= How to complete this task =
Read through the data and report every line in which the word "apply" occurs.

══════

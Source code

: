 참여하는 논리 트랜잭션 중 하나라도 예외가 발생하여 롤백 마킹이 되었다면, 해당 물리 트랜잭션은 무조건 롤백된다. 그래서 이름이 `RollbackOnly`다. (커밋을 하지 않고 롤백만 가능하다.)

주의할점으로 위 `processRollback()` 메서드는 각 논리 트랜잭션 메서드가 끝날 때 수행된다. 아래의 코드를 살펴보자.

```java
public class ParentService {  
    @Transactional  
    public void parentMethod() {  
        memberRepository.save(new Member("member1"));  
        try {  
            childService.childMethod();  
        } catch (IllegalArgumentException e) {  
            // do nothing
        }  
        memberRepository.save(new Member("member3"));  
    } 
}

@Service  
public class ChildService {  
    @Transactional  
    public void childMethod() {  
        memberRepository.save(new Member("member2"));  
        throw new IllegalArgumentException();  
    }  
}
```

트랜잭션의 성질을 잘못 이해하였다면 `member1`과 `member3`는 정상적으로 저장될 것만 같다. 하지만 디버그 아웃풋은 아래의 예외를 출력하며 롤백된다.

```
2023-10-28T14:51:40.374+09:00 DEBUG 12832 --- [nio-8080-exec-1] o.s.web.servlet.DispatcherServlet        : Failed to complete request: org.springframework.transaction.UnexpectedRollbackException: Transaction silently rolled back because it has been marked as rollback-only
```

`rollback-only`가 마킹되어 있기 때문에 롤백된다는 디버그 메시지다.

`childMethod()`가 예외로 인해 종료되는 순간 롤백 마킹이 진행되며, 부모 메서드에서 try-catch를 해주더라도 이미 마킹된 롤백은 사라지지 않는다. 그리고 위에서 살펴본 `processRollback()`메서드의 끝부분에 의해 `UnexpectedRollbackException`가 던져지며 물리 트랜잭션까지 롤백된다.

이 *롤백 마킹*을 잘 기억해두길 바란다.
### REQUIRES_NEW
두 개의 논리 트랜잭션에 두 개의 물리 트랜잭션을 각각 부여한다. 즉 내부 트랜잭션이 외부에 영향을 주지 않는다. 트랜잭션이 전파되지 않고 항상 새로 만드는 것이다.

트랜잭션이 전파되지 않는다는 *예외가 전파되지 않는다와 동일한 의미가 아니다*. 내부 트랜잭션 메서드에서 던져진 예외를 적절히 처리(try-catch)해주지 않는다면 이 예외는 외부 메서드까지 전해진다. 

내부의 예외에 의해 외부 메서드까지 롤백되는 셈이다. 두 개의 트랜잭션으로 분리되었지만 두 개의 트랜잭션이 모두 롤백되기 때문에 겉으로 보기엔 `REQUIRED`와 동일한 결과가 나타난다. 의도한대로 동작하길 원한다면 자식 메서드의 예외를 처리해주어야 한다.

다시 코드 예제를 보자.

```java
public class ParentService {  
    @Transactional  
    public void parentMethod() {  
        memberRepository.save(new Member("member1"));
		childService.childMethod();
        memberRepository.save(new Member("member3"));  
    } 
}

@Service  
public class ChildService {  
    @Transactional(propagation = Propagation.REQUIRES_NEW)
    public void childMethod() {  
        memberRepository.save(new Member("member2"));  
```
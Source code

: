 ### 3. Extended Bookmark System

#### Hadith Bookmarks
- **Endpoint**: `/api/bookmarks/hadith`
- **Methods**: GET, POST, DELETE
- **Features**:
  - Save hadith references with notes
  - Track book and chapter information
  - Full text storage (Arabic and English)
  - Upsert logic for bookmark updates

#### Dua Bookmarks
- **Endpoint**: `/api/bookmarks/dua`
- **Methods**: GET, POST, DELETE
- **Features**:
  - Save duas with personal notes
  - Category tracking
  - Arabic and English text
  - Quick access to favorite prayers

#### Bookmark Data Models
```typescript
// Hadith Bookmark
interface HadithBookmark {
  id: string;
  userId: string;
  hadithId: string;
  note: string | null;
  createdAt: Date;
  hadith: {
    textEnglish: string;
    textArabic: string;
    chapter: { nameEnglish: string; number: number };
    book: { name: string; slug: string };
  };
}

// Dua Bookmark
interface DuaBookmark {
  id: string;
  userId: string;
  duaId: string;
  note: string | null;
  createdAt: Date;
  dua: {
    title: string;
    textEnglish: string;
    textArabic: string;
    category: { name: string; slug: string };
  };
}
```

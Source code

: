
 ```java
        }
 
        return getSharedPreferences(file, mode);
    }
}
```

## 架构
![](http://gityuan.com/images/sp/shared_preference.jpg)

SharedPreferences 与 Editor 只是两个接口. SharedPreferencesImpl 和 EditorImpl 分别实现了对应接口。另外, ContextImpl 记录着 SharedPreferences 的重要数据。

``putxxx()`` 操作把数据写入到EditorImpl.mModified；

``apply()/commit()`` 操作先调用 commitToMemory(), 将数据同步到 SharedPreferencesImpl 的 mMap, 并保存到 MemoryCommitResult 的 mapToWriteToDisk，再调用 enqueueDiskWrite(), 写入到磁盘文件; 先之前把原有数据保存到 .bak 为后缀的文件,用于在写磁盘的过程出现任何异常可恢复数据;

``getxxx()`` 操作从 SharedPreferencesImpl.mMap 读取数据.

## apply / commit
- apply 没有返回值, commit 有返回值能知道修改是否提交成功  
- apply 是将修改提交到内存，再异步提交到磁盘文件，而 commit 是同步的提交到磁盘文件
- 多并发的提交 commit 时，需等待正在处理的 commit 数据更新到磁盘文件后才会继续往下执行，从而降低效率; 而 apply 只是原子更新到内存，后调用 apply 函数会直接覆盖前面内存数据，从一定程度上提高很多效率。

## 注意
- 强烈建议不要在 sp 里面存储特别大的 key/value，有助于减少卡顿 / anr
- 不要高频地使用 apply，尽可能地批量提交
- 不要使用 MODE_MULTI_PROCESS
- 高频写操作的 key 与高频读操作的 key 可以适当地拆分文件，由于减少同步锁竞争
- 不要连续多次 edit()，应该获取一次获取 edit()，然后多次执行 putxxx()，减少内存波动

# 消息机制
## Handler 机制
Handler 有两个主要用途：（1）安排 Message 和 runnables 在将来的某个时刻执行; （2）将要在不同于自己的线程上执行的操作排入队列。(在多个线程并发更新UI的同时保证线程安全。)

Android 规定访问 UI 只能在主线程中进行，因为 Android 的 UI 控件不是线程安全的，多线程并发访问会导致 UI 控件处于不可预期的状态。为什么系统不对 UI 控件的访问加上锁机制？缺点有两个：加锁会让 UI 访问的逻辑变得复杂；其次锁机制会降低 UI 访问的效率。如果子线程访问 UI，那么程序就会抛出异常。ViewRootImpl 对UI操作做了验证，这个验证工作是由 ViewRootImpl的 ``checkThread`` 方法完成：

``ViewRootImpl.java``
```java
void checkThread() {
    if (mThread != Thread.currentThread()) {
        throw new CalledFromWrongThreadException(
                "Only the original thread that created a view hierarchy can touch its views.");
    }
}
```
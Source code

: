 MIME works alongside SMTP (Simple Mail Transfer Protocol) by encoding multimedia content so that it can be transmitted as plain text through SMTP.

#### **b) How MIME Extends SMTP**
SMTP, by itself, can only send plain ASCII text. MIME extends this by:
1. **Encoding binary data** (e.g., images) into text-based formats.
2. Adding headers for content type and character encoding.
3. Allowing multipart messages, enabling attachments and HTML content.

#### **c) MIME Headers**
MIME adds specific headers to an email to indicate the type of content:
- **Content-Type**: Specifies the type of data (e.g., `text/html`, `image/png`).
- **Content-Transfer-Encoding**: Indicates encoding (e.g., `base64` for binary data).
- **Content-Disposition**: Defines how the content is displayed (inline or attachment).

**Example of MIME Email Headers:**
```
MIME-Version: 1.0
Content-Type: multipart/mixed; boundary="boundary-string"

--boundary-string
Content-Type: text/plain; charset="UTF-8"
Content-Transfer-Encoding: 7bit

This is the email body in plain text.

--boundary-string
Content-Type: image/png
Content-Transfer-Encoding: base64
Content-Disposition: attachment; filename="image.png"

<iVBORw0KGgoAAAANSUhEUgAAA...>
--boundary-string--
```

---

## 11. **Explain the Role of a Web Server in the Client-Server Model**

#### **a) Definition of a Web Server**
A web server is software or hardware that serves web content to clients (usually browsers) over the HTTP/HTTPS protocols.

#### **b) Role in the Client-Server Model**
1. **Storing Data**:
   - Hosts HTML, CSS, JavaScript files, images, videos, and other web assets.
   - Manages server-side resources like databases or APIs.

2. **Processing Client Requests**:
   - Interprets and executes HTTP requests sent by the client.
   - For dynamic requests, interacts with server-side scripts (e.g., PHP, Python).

══════

= Solution to this exercise =
``apply()/commit()`` 操作先调用 commitToMemory(), 将数据同步到 SharedPreferencesImpl 的 mMap, 并保存到 MemoryCommitResult 的 mapToWriteToDisk，再调用 enqueueDiskWrite(), 写入到磁盘文件; 先之前把原有数据保存到 .bak 为后缀的文件,用于在写磁盘的过程出现任何异常可恢复数据;
## apply / commit
- apply 没有返回值, commit 有返回值能知道修改是否提交成功  
- apply 是将修改提交到内存，再异步提交到磁盘文件，而 commit 是同步的提交到磁盘文件
- 多并发的提交 commit 时，需等待正在处理的 commit 数据更新到磁盘文件后才会继续往下执行，从而降低效率; 而 apply 只是原子更新到内存，后调用 apply 函数会直接覆盖前面内存数据，从一定程度上提高很多效率。
- 不要高频地使用 apply，尽可能地批量提交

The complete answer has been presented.